■ TASK TO COMPLETE: From the data below, repeat exactly the lines from the line with "Item Type |" to the line with "### Parameter 1: UIRD", both included.

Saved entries
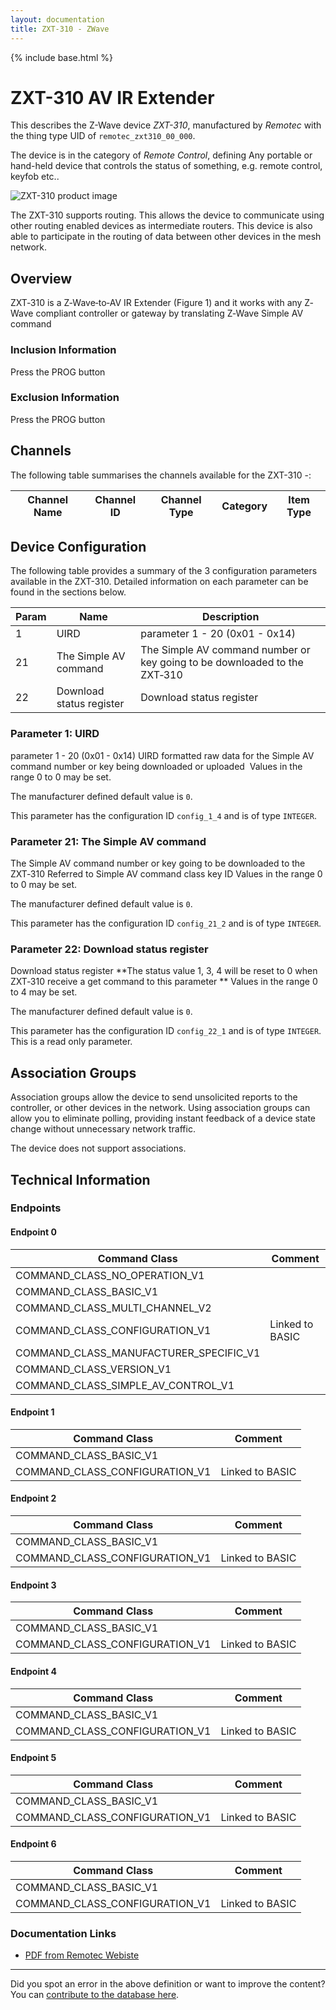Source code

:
 ```yaml
---
layout: documentation
title: ZXT-310 - ZWave
---
```


{% include base.html %}

# ZXT-310 AV IR Extender
This describes the Z-Wave device *ZXT-310*, manufactured by *Remotec* with the thing type UID of ```remotec_zxt310_00_000```.

The device is in the category of *Remote Control*, defining Any portable or hand-held device that controls the status of something, e.g. remote control, keyfob etc..

![ZXT-310 product image](https://opensmarthouse.org/zwavedatabase/876/image/)


The ZXT-310 supports routing. This allows the device to communicate using other routing enabled devices as intermediate routers.  This device is also able to participate in the routing of data between other devices in the mesh network.

## Overview

ZXT‐310 is a Z‐Wave‐to‐AV IR Extender (Figure 1) and it works with any Z‐Wave compliant controller or gateway by translating Z‐Wave Simple AV command 

### Inclusion Information

Press the PROG button

### Exclusion Information

Press the PROG button

## Channels

The following table summarises the channels available for the ZXT-310 -:

| Channel Name | Channel ID | Channel Type | Category | Item Type |
|--------------|------------|--------------|----------|-----------|



## Device Configuration

The following table provides a summary of the 3 configuration parameters available in the ZXT-310.
Detailed information on each parameter can be found in the sections below.

| Param | Name  | Description |
|-------|-------|-------------|
| 1 | UIRD | parameter 1 - 20 (0x01 - 0x14) |
| 21 | The Simple AV command | The Simple AV command number or key going to be downloaded to the ZXT‐310 |
| 22 | Download status register | Download status register |

### Parameter 1: UIRD

parameter 1 - 20 (0x01 - 0x14)
UIRD formatted raw data for the Simple AV command number or key being downloaded or uploaded 
Values in the range 0 to 0 may be set.

The manufacturer defined default value is ```0```.

This parameter has the configuration ID ```config_1_4``` and is of type ```INTEGER```.


### Parameter 21: The Simple AV command

The Simple AV command number or key going to be downloaded to the ZXT‐310
Referred to Simple AV command class key ID
Values in the range 0 to 0 may be set.

The manufacturer defined default value is ```0```.

This parameter has the configuration ID ```config_21_2``` and is of type ```INTEGER```.


### Parameter 22: Download status register

Download status register
**The status value 1, 3, 4 will be reset to 0 when ZXT‐310 receive a get command to this parameter **
Values in the range 0 to 4 may be set.

The manufacturer defined default value is ```0```.

This parameter has the configuration ID ```config_22_1``` and is of type ```INTEGER```.
This is a read only parameter.


## Association Groups

Association groups allow the device to send unsolicited reports to the controller, or other devices in the network. Using association groups can allow you to eliminate polling, providing instant feedback of a device state change without unnecessary network traffic.

The device does not support associations.
## Technical Information

### Endpoints

#### Endpoint 0

| Command Class | Comment |
|---------------|---------|
| COMMAND_CLASS_NO_OPERATION_V1| |
| COMMAND_CLASS_BASIC_V1| |
| COMMAND_CLASS_MULTI_CHANNEL_V2| |
| COMMAND_CLASS_CONFIGURATION_V1| Linked to BASIC|
| COMMAND_CLASS_MANUFACTURER_SPECIFIC_V1| |
| COMMAND_CLASS_VERSION_V1| |
| COMMAND_CLASS_SIMPLE_AV_CONTROL_V1| |
#### Endpoint 1

| Command Class | Comment |
|---------------|---------|
| COMMAND_CLASS_BASIC_V1| |
| COMMAND_CLASS_CONFIGURATION_V1| Linked to BASIC|
#### Endpoint 2

| Command Class | Comment |
|---------------|---------|
| COMMAND_CLASS_BASIC_V1| |
| COMMAND_CLASS_CONFIGURATION_V1| Linked to BASIC|
#### Endpoint 3

| Command Class | Comment |
|---------------|---------|
| COMMAND_CLASS_BASIC_V1| |
| COMMAND_CLASS_CONFIGURATION_V1| Linked to BASIC|
#### Endpoint 4

| Command Class | Comment |
|---------------|---------|
| COMMAND_CLASS_BASIC_V1| |
| COMMAND_CLASS_CONFIGURATION_V1| Linked to BASIC|
#### Endpoint 5

| Command Class | Comment |
|---------------|---------|
| COMMAND_CLASS_BASIC_V1| |
| COMMAND_CLASS_CONFIGURATION_V1| Linked to BASIC|
#### Endpoint 6

| Command Class | Comment |
|---------------|---------|
| COMMAND_CLASS_BASIC_V1| |
| COMMAND_CLASS_CONFIGURATION_V1| Linked to BASIC|

### Documentation Links

* [PDF from Remotec Webiste](https://opensmarthouse.org/zwavedatabase/876/reference/F-BW8371xx-ZXT-310xx-User-Manual-V1-2G-and-I-20141006-3.pdf)

---

Did you spot an error in the above definition or want to improve the content?
You can [contribute to the database here](https://opensmarthouse.org/zwavedatabase/876).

■ RESULT:
| Channel Name | Channel ID | Channel Type | Category | Item Type |
|--------------|------------|--------------|----------|-----------|



## Device Configuration

The following table provides a summary of the 3 configuration parameters available in the ZXT-310.
Detailed information on each parameter can be found in the sections below.

| Param | Name  | Description |
|-------|-------|-------------|
| 1 | UIRD | parameter 1 - 20 (0x01 - 0x14) |
| 21 | The Simple AV command | The Simple AV command number or key going to be downloaded to the ZXT‐310 |
| 22 | Download status register | Download status register |

### Parameter 1: UIRD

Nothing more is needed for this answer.